--- START ---

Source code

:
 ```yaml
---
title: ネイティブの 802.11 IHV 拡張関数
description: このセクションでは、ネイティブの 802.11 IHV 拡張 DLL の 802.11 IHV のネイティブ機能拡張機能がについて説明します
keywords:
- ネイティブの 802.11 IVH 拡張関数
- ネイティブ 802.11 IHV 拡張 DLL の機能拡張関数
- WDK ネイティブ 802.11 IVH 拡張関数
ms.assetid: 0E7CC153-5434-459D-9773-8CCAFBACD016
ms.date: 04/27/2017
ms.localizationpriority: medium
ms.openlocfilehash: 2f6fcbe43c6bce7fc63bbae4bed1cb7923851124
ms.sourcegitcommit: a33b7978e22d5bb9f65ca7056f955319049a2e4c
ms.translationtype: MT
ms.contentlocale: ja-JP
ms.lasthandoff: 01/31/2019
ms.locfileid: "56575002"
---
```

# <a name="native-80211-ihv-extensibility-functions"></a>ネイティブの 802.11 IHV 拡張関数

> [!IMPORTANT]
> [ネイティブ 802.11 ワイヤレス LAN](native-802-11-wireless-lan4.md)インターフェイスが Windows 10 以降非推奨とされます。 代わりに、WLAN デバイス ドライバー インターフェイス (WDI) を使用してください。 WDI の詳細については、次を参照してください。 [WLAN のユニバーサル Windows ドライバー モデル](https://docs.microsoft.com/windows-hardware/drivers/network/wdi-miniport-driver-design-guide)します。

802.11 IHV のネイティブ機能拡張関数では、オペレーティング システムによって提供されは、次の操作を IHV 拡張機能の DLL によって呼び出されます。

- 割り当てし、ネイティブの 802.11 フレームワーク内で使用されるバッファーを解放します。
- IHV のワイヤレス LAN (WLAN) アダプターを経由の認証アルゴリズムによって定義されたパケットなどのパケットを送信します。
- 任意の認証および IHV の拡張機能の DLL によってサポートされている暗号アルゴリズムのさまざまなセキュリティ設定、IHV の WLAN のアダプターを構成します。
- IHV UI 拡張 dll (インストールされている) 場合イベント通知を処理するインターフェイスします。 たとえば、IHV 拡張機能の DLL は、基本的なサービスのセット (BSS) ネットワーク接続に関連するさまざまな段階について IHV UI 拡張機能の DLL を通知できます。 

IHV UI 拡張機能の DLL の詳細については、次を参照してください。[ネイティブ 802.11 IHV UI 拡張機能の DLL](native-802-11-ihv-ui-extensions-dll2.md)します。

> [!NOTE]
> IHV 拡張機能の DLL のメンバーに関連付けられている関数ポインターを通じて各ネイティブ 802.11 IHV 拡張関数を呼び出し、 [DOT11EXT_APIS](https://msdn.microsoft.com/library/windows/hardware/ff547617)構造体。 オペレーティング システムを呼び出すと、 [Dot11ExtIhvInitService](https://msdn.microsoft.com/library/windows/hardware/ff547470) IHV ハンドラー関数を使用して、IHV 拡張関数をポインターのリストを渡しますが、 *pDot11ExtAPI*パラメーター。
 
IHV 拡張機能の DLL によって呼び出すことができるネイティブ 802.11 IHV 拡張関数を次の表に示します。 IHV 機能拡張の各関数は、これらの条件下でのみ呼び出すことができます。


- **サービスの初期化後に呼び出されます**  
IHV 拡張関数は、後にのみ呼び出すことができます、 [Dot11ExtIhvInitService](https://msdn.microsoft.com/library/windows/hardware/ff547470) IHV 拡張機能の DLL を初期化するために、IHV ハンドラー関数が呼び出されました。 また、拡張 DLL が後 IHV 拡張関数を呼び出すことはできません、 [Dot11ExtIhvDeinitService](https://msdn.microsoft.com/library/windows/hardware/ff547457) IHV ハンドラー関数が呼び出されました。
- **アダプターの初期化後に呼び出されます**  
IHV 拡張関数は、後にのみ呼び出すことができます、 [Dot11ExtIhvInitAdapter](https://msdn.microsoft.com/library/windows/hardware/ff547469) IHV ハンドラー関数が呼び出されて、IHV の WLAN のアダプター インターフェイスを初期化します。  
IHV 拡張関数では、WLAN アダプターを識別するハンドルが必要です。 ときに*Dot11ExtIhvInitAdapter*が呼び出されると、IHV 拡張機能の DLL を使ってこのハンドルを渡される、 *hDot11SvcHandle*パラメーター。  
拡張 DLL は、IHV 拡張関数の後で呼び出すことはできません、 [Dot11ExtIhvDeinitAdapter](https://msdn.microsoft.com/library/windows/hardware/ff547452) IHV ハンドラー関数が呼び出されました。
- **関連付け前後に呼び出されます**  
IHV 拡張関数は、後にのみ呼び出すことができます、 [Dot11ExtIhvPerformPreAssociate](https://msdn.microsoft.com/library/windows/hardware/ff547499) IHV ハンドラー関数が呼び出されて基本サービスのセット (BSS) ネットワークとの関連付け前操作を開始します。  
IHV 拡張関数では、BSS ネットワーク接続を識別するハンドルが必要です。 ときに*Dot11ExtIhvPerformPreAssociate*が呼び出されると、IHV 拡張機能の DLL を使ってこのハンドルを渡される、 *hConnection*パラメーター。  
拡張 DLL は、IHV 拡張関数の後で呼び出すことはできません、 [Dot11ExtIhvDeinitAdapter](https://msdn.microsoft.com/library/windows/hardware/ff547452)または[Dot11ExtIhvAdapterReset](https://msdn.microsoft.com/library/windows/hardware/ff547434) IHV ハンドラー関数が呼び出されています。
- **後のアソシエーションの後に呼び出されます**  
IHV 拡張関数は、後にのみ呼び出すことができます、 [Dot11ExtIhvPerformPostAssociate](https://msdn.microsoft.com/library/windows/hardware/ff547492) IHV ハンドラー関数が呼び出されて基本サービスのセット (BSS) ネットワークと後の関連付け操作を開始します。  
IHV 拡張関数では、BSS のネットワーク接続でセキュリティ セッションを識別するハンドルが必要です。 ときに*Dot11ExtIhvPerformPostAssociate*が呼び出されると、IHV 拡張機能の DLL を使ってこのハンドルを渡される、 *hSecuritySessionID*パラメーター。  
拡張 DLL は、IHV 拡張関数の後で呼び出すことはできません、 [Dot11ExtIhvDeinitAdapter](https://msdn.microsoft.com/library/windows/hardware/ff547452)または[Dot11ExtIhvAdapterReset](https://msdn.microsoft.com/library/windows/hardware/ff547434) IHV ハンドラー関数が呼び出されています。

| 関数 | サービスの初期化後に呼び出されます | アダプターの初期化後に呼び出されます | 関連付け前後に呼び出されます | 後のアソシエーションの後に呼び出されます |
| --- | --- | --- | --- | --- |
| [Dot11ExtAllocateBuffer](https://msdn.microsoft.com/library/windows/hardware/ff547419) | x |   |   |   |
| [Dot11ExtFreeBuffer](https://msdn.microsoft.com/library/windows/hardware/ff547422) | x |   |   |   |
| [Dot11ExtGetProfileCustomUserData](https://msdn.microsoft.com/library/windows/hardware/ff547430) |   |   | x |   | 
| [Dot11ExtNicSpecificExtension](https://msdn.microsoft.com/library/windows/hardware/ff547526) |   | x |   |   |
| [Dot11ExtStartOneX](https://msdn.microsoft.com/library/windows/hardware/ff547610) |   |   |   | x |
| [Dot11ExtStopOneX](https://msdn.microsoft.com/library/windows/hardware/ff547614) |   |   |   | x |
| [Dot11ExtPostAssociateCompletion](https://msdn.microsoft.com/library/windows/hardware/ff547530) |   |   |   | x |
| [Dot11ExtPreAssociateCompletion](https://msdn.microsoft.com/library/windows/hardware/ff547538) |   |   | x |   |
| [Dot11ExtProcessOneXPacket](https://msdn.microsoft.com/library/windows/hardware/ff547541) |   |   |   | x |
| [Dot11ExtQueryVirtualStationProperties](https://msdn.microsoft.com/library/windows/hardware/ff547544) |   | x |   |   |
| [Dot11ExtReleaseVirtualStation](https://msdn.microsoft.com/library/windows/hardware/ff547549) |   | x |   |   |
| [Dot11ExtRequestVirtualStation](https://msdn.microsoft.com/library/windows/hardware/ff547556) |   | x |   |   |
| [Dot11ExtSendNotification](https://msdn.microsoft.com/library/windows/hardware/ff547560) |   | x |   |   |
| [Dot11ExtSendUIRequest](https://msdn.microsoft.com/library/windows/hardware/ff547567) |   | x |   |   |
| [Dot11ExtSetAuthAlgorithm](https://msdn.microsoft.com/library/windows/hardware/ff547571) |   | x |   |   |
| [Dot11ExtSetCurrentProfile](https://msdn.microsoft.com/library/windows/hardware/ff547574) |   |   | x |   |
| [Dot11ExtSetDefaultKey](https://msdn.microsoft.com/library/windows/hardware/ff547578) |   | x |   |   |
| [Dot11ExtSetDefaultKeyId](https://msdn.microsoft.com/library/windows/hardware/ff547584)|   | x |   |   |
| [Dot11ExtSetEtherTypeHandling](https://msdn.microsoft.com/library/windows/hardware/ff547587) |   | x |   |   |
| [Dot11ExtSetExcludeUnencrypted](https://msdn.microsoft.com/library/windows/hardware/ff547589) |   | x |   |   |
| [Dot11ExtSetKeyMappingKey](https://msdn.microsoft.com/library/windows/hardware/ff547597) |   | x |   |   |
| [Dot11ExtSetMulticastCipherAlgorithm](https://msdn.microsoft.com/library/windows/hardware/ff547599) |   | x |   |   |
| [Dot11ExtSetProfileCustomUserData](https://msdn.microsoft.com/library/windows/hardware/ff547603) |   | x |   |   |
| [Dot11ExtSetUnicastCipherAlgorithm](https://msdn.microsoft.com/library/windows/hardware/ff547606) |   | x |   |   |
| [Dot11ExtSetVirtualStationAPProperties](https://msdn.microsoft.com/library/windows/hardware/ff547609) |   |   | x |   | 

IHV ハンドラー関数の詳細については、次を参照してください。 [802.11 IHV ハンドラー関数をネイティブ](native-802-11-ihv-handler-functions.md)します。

--- END ---

● Try it: Could you show every line of the material that includes the string "オペレーティング"?

● Your solution:
802.11 IHV のネイティブ機能拡張関数では、オペレーティング システムによって提供されは、次の操作を IHV 拡張機能の DLL によって呼び出されます。
> IHV 拡張機能の DLL のメンバーに関連付けられている関数ポインターを通じて各ネイティブ 802.11 IHV 拡張関数を呼び出し、 [DOT11EXT_APIS](https://msdn.microsoft.com/library/windows/hardware/ff547617)構造体。 オペレーティング システムを呼び出すと、 [Dot11ExtIhvInitService](https://msdn.microsoft.com/library/windows/hardware/ff547470) IHV ハンドラー関数を使用して、IHV 拡張関数をポインターのリストを渡しますが、 *pDot11ExtAPI*パラメーター。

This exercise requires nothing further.